* [Activity] The expected output is the line with "a) The original" followed by every remaining line of the entries, all repeated exactly.

* [Records supplied]
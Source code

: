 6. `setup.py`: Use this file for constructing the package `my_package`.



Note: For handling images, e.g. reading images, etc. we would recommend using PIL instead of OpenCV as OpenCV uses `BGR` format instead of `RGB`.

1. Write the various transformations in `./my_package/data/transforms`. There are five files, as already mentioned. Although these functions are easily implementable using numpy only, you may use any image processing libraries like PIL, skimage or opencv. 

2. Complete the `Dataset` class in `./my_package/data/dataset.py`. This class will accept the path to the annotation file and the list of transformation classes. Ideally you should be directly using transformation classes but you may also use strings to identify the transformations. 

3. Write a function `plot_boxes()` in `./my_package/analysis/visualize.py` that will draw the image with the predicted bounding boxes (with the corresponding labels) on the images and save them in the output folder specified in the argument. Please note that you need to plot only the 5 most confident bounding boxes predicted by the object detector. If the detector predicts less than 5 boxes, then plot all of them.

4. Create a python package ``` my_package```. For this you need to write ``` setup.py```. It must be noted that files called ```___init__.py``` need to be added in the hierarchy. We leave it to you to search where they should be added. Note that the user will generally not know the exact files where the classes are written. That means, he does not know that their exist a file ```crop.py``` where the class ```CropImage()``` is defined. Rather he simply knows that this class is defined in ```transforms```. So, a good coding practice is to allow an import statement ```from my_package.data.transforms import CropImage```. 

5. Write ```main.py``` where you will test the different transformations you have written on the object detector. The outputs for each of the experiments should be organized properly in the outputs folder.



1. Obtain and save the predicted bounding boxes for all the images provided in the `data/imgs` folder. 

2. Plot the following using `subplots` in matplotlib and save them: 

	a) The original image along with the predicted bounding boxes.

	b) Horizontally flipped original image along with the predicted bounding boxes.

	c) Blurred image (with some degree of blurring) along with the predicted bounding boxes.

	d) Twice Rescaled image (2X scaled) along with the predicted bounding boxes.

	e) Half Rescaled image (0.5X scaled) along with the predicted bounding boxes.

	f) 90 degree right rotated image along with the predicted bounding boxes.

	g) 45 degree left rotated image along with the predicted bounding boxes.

* [Response]
	a) The original image along with the predicted bounding boxes.

	b) Horizontally flipped original image along with the predicted bounding boxes.

	c) Blurred image (with some degree of blurring) along with the predicted bounding boxes.

	d) Twice Rescaled image (2X scaled) along with the predicted bounding boxes.

	e) Half Rescaled image (0.5X scaled) along with the predicted bounding boxes.

	f) 90 degree right rotated image along with the predicted bounding boxes.

	g) 45 degree left rotated image along with the predicted bounding boxes.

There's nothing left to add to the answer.